1 Background Link to heading
Priority queue Link to heading
As a quick recap, for the purposes of this post, a priority queue (wikipedia) is a data structure that supports the following two operations:
- Push (insert)
- Add a value \(x\) to the data structure.
- Pop (extract min)
- Remove and return the smallest value \(x\) in the data structure.
Other possible operations include find min (peek), delete, and decrement key, but we will not consider these.
Note: most literature seems to present the min-queue as above, but Wikipedia and implementations often use a max-queue, where a pop returns the maximum element instead.
Binary heap Link to heading
The binary heap (wikipedia) works by using the Eytzinger layout, also known as simply the heap layout. This represents \(n\) values as a binary tree that is stored layer by layer. If we put the root at index 1, the children of node \(i\) are at \(2i\) and \(2i+1\). The heap invariant, which makes the tree into a heap (wikipedia), is that each value is at most the value of its two children, which implies that the root is the smallest value.

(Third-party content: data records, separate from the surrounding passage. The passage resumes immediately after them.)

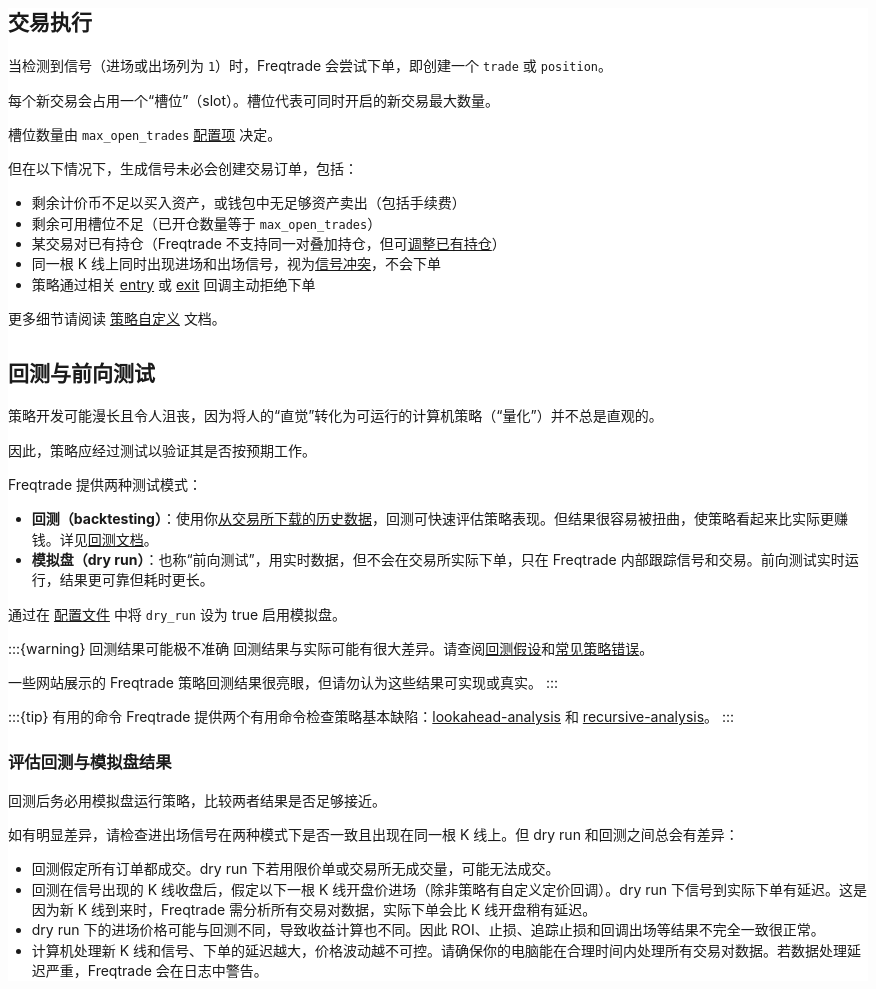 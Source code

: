 ## 交易执行

当检测到信号（进场或出场列为 `1`）时，Freqtrade 会尝试下单，即创建一个 `trade` 或 `position`。

每个新交易会占用一个“槽位”（slot）。槽位代表可同时开启的新交易最大数量。

槽位数量由 `max_open_trades` [配置项](configuration.md) 决定。

但在以下情况下，生成信号未必会创建交易订单，包括：

- 剩余计价币不足以买入资产，或钱包中无足够资产卖出（包括手续费）
- 剩余可用槽位不足（已开仓数量等于 `max_open_trades`）
- 某交易对已有持仓（Freqtrade 不支持同一对叠加持仓，但可[调整已有持仓](strategy-callbacks.md#adjust-trade-position)）
- 同一根 K 线上同时出现进场和出场信号，视为[信号冲突](strategy-customization.md#colliding-signals)，不会下单
- 策略通过相关 [entry](strategy-callbacks.md#trade-entry-buy-order-confirmation) 或 [exit](strategy-callbacks.md#trade-exit-sell-order-confirmation) 回调主动拒绝下单

更多细节请阅读 [策略自定义](strategy-customization.md) 文档。

## 回测与前向测试

策略开发可能漫长且令人沮丧，因为将人的“直觉”转化为可运行的计算机策略（“量化”）并不总是直观的。

因此，策略应经过测试以验证其是否按预期工作。

Freqtrade 提供两种测试模式：

- **回测（backtesting）**：使用你[从交易所下载的历史数据](data-download.md)，回测可快速评估策略表现。但结果很容易被扭曲，使策略看起来比实际更赚钱。详见[回测文档](backtesting.md)。
- **模拟盘（dry run）**：也称“前向测试”，用实时数据，但不会在交易所实际下单，只在 Freqtrade 内部跟踪信号和交易。前向测试实时运行，结果更可靠但耗时更长。

通过在 [配置文件](configuration.md#using-dry-run-mode) 中将 `dry_run` 设为 true 启用模拟盘。

:::{warning} 回测结果可能极不准确
回测结果与实际可能有很大差异。请查阅[回测假设](backtesting.md#assumptions-made-by-backtesting)和[常见策略错误](strategy-customization.md#common-mistakes-when-developing-strategies)。

一些网站展示的 Freqtrade 策略回测结果很亮眼，但请勿认为这些结果可实现或真实。
:::

:::{tip} 有用的命令
Freqtrade 提供两个有用命令检查策略基本缺陷：[lookahead-analysis](lookahead-analysis.md) 和 [recursive-analysis](recursive-analysis.md)。
:::

### 评估回测与模拟盘结果

回测后务必用模拟盘运行策略，比较两者结果是否足够接近。

如有明显差异，请检查进出场信号在两种模式下是否一致且出现在同一根 K 线上。但 dry run 和回测之间总会有差异：

- 回测假定所有订单都成交。dry run 下若用限价单或交易所无成交量，可能无法成交。
- 回测在信号出现的 K 线收盘后，假定以下一根 K 线开盘价进场（除非策略有自定义定价回调）。dry run 下信号到实际下单有延迟。这是因为新 K 线到来时，Freqtrade 需分析所有交易对数据，实际下单会比 K 线开盘稍有延迟。
- dry run 下的进场价格可能与回测不同，导致收益计算也不同。因此 ROI、止损、追踪止损和回调出场等结果不完全一致很正常。
- 计算机处理新 K 线和信号、下单的延迟越大，价格波动越不可控。请确保你的电脑能在合理时间内处理所有交易对数据。若数据处理延迟严重，Freqtrade 会在日志中警告。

Push is implemented by first appending the new value to the array, which adds it as the next node in the bottom layer of the tree (or possibly creating a new layer). Then, we ensure the invariant is preserved by swapping the new element with its parent as long as its larger.
Pop is implemented by first extracting the root, and replacing it with the last element of the queue. Then, we again ensure the invariant is preserved by sifting down: we swap the root with the smaller of its two children as long as needed.

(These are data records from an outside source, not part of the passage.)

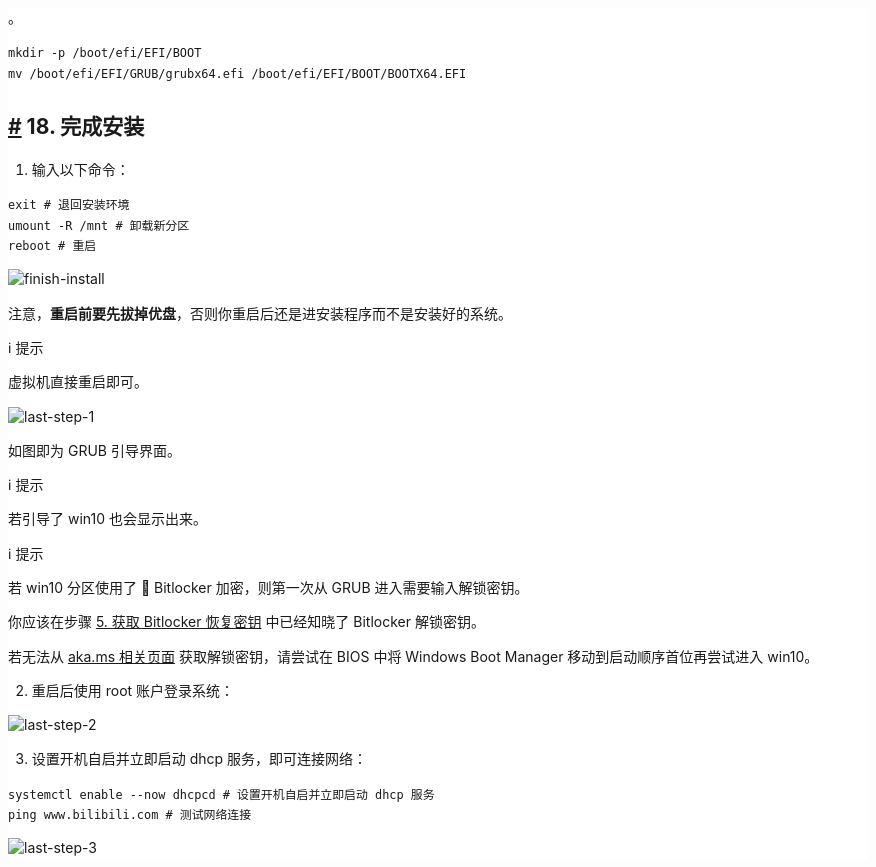 [](https://wiki.archlinux.org/index.php/GRUB#Default/fallback_boot_path)

[](https://wiki.archlinux.org/index.php/GRUB#Default/fallback_boot_path)。

```
mkdir -p /boot/efi/EFI/BOOT
mv /boot/efi/EFI/GRUB/grubx64.efi /boot/efi/EFI/BOOT/BOOTX64.EFI
```

## [#](https://arch.icekylin.online/rookie/basic-install.html#_18-完成安装) 18. 完成安装

1.  输入以下命令：

```
exit # 退回安装环境
umount -R /mnt # 卸载新分区
reboot # 重启
```

![finish-install](https://arch.icekylin.online/assets/img/basic-install_finish.6140ad6a.png)

注意，**重启前要先拔掉优盘**，否则你重启后还是进安装程序而不是安装好的系统。

ℹ️ 提示

虚拟机直接重启即可。

![last-step-1](https://arch.icekylin.online/assets/img/basic-install_last-step-1.cd552be6.png)

如图即为 GRUB 引导界面。

ℹ️ 提示

若引导了 win10 也会显示出来。

ℹ️ 提示

若 win10 分区使用了 🔐 Bitlocker 加密，则第一次从 GRUB 进入需要输入解锁密钥。

你应该在步骤 [5. 获取 Bitlocker 恢复密钥](https://arch.icekylin.online/rookie/pre-install.html#_5-%E8%8E%B7%E5%8F%96-bitlocker-%E6%81%A2%E5%A4%8D%E5%AF%86%E9%92%A5) 中已经知晓了 Bitlocker 解锁密钥。

若无法从 [aka.ms 相关页面](https://arch.icekylin.online/rookie/aka.ms/myrecoverykey) 获取解锁密钥，请尝试在 BIOS 中将 Windows Boot Manager 移动到启动顺序首位再尝试进入 win10。

2.  重启后使用 root 账户登录系统：

![last-step-2](https://arch.icekylin.online/assets/img/basic-install_last-step-2.f0fcbdd8.png)

3.  设置开机自启并立即启动 dhcp 服务，即可连接网络：

```
systemctl enable --now dhcpcd # 设置开机自启并立即启动 dhcp 服务
ping www.bilibili.com # 测试网络连接
```

![last-step-3](https://arch.icekylin.online/assets/img/basic-install_last-step-3.fd63b3de.png)
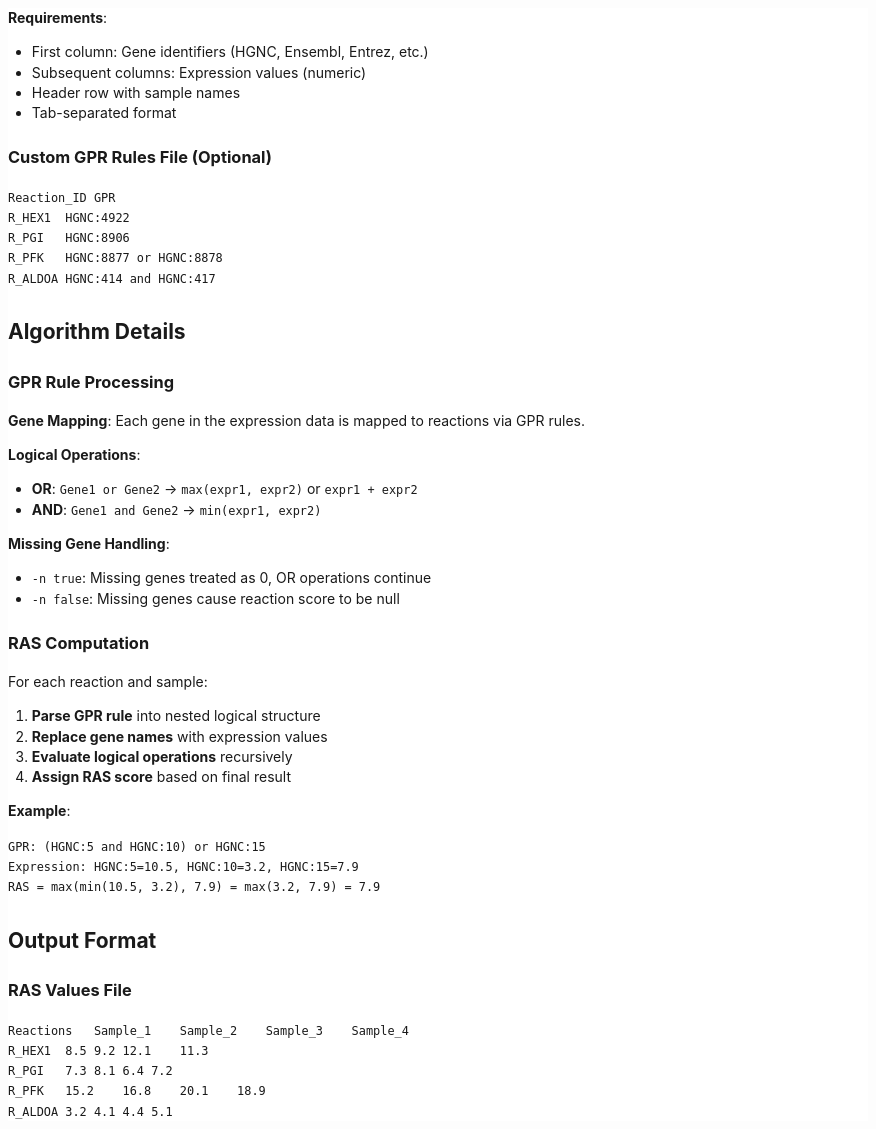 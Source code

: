 **Requirements**:
- First column: Gene identifiers (HGNC, Ensembl, Entrez, etc.)
- Subsequent columns: Expression values (numeric)
- Header row with sample names
- Tab-separated format

### Custom GPR Rules File (Optional)
```tsv
Reaction_ID	GPR
R_HEX1	HGNC:4922
R_PGI	HGNC:8906
R_PFK	HGNC:8877 or HGNC:8878
R_ALDOA	HGNC:414 and HGNC:417
```

## Algorithm Details

### GPR Rule Processing

**Gene Mapping**: Each gene in the expression data is mapped to reactions via GPR rules.

**Logical Operations**:
- **OR**: `Gene1 or Gene2` → `max(expr1, expr2)` or `expr1 + expr2`
- **AND**: `Gene1 and Gene2` → `min(expr1, expr2)`

**Missing Gene Handling**:
- `-n true`: Missing genes treated as 0, OR operations continue
- `-n false`: Missing genes cause reaction score to be null

### RAS Computation

For each reaction and sample:

1. **Parse GPR rule** into nested logical structure
2. **Replace gene names** with expression values  
3. **Evaluate logical operations** recursively
4. **Assign RAS score** based on final result

**Example**:
```
GPR: (HGNC:5 and HGNC:10) or HGNC:15
Expression: HGNC:5=10.5, HGNC:10=3.2, HGNC:15=7.9
RAS = max(min(10.5, 3.2), 7.9) = max(3.2, 7.9) = 7.9
```

## Output Format

### RAS Values File
```tsv
Reactions	Sample_1	Sample_2	Sample_3	Sample_4
R_HEX1	8.5	9.2	12.1	11.3
R_PGI	7.3	8.1	6.4	7.2
R_PFK	15.2	16.8	20.1	18.9
R_ALDOA	3.2	4.1	4.4	5.1
```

We can see that in the worst case, both these operations take \(\lg n = \log_2(n)\) steps.
D-ary heaps Link to heading
D-ary heaps (wikipedia) generalize binary heaps so that each node has up to \(d\) children. Their main benefit is that they have better cache locality, and require fewer levels of traversing the tree. The drawback is that sifting down requires finding the minimum of \(d\) elements rather than just 2, but this is anyway fast using some SIMD instructions.
Other heaps Link to heading
Other heaps are the radix heap (wikipedia, nice blog explanation) (Ahuja et al. 1990), which implements a monotone priority queue where the priority of the popped elements may only increase. This is for example the case when running Dijkstra’s algorithm on a graph with non-negative edge weights.
The sequence heap (Sanders 2000) and funnel heap (Brodal and Fagerberg 2002) are two similar I/O efficient / cache-oblivious data structures. (But, according to Brodal (2013), they serve slightly different purposes.) They build on the idea of binary mergers: given two input buffers containing sorted data, they merge those into a sorted output buffer as needed. These “gadgets” are used to build $k$-way mergers, and a chain of these is made for exponentially increasing \(k\).
The cascade heap (Babenko, Kolesnichenko, and Smirnov 2017) has \(O(1)\) inserts, and \(O(\log^* n + \log k)\) pop for the \(k\)’th popped element. Thus, this avoids the overhead of doing too much up-front work. The logarithmic funnel (Loeffeld 2017) takes a similar approach of building high dimensional trees.
A more broad survey is given by Brodal (2013), which surprisingly does not mention the quickheap described below.
2 Literature on Quickheaps Link to heading
Sorting algorithms go back a long way. One way to sort a list is to put all elements in a heap and then extract them one by one, called heapsort (Williams 1964).
Another method is quicksort, which works as follows: first, choose a random element of the array as pivot. Then compare all elements to this pivot, and move the smaller ones to the front of the array, and the larger ones to the back of the array. Then recurse on the two halves. This runs in \(O(n\log n)\) time, since the number of levels in the recursion is expected to be \(O(\log n)\).
Optimal incremental sorting Link to heading
A related problem is to only sort the smallest \(k\leq n\) elements, which can be done in \(O(n + k \log k)\). Heapsort does this, but incurs an up-front cost of \(O(n \log n)\). Paredes and Navarro (2006) give an incremental \(O(n+k\log k)\) method that returns the smallest elements one by one in sorted order. Their method, IncrementalQuickSelect (IQS) builds on the ideas of quicksort:
- Choose a random pivot and partition the array.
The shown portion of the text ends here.